Is a new cold war between the United States and China to be feared?

The destruction of a Chinese balloon in American airspace on Saturday, February 4, is a new tension between the two countries.

Is this a new Cold War between the two leading world powers? A return to the 1960s, when Kennedy’s United States confronted Khrushchev’s Soviet Union without direct conflict. The episode of the Chinese balloon in American airspace is one more tension in the already bad American-Chinese relations. The thesis of a provocation by Beijing is shared by many observers.

By sending a missile to pulverize the balloon that was flying over their territory – for espionage purposes, according to the Pentagon – the United States has, above all, reduced to rubble the hopes of appeasement with China.

Since then, angry comments have multiplied.

On Sunday 5 January, the Chinese Foreign Ministry accused Washington of having “overreacted” and said it “reserves” the right to retaliate. And then on Monday morning, in case we didn’t quite understand, a little extra layer: the American actions have “seriously affected and damaged” relations between our two countries, says Beijing. Which is a lot to ask of a balloon that is supposed to be a simple weather research device.
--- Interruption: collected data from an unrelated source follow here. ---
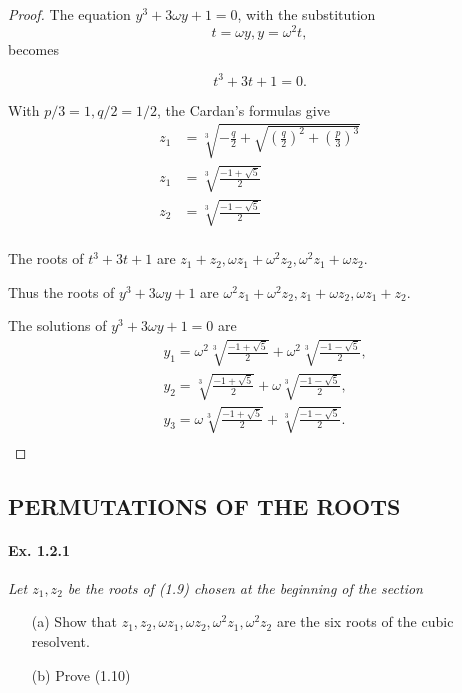 \documentclass[11pt,a4paper]{article}
\begin{document}
\begin{proof}
The equation $y^3+3\omega y +1 =0$,  with the substitution $$t = \omega y, y =\omega^2 t,$$ becomes

$$t^3+3t+1 = 0.$$

 With $p/3 = 1, q/2 = 1/2$, the Cardan's formulas give
\begin{align*}
z_1 &= \sqrt[3]{-\frac{q}{2}+\sqrt{\left(\frac{q}{2}\right)^2 + \left(\frac{p}{3}\right)^3}}\\
z_1 &=\sqrt[3]{\frac{-1+\sqrt{5}}{2}}\\
z_2 &=\sqrt[3]{\frac{-1-\sqrt{5}}{2}}\\
\end{align*}

The roots of $t^3+3t+1$ are  $z_1+z_2,\omega z_1+\omega^2 z_2,\omega^2 z_1 + \omega z_2$.

Thus the roots of  $y^3+3\omega y + 1$ are $\omega^2 z_1 + \omega^2 z_2,z_1 + \omega z_2, \omega z_1 + z_2$.

The solutions of  $y^3+3\omega y +1 =0$ are
\begin{align*}
&y_1 = \omega^2  \sqrt[3]{\frac{-1+\sqrt{5}}{2}} + \omega ^2 \sqrt[3]{\frac{-1-\sqrt{5}}{2}},\\
&y_2 =  \sqrt[3]{\frac{-1+\sqrt{5}}{2}} + \omega \sqrt[3]{\frac{-1-\sqrt{5}}{2}},\\
&y_3 = \omega \sqrt[3]{\frac{-1+\sqrt{5}}{2}} + \sqrt[3]{\frac{-1-\sqrt{5}}{2}}.\\
\end{align*}
\end{proof}

\subsection{PERMUTATIONS OF THE ROOTS}

\paragraph{Ex. 1.2.1}

{\it Let $z_1,z_2$ be the roots of (1.9) chosen at the beginning of the section
\begin{enumerate}
\item[(a)] Show that $z_1,z_2,\omega z_1,\omega z_2, \omega^2 z_1, \omega^2 z_2$ are the six roots of the cubic resolvent.
\item[(b)] Prove (1.10)
\end{enumerate}
}
\end{document}
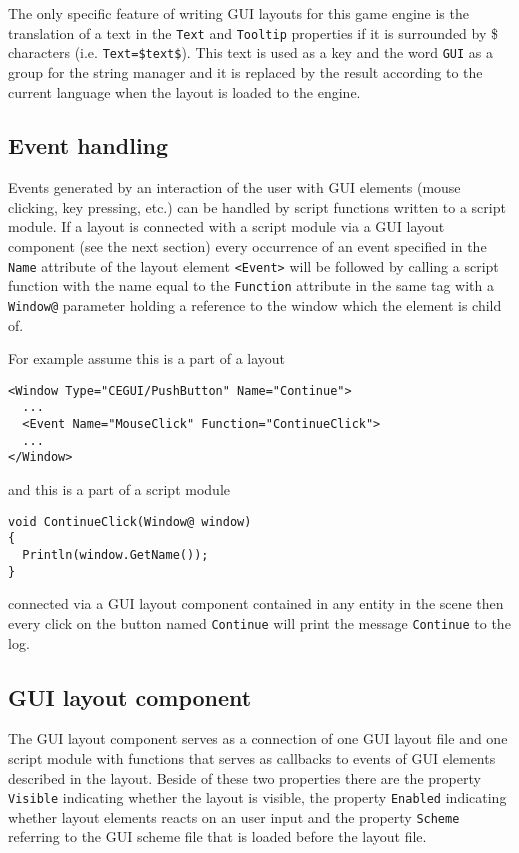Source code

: The only specific feature of writing GUI layouts for this game engine is the translation of a text in the \verb/Text/ and \verb/Tooltip/ properties if it is surrounded by \$ characters (i.e. \verb/Text=$text$/). This text is used as a key and the word \verb/GUI/ as a group for the string manager and it is replaced by the result according to the current language when the layout is loaded to the engine.

\subsection{Event handling}
\label{sub:gui-event}

Events generated by an interaction of the user with GUI elements (mouse clicking, key pressing, etc.) can be handled by script functions written to a script module. If a layout is connected with a script module via a GUI layout component (see the next section) every occurrence of an event specified in the \verb/Name/ attribute of the layout element \verb/<Event>/ will be followed by calling a script function with the name equal to the \verb/Function/ attribute in the same tag with a \verb/Window@/ parameter holding a reference to the window which the element is child of.

For example assume this is a part of a layout

\begin{verbatim}
<Window Type="CEGUI/PushButton" Name="Continue">
  ...
  <Event Name="MouseClick" Function="ContinueClick">
  ...
</Window>
\end{verbatim}

\noindent and this is a part of a script module

\begin{verbatim}
void ContinueClick(Window@ window)
{
  Println(window.GetName());
}
\end{verbatim}

\noindent connected via a GUI layout component contained in any entity in the scene then every click on the button named \verb/Continue/ will print the message \verb/Continue/ to the log.

\subsection{GUI layout component}

The GUI layout component serves as a connection of one GUI layout file and one script module with functions that serves as callbacks to events of GUI elements described in the layout. Beside of these two properties there are the property \verb/Visible/ indicating whether the layout is visible, the property \verb/Enabled/ indicating whether layout elements reacts on an user input and the property \verb/Scheme/ referring to the GUI scheme file that is loaded before the layout file.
Anthony Blinken cancels his visit

It must be said that China did not really appreciate the cancellation in extremis of the visit of the head of the American diplomacy, Anthony Blinken. This trip would have been the first of a U.S. Secretary of State in China since 2018. It had been decided during the meeting between Joe Biden and XI Jinping in November on the sidelines of the G20 to help the two powers emerge from a phase of high tensions.

Anthony Blinken should have been in Beijing today. He was eagerly awaited, as there are many rivalries and disagreements to be resolved: the war in Ukraine, the threat of invasion in Taiwan, tensions in the South China Sea and economic issues. But for Washington, adding the subject of the balloon to this list – which in another context might have been relatively anecdotal – was not really a good idea.

For the moment, this trip is only postponed; the White House assures that the channels of discussion remain open… but it will be complicated to put the pieces together. We will also see what the analysis of the debris that has started to be recovered off the coast of South Carolina will show. In any case, this is the most acute crisis in Sino-American relations since Democrat Nancy Pelosi’s visit to Taiwan last summer.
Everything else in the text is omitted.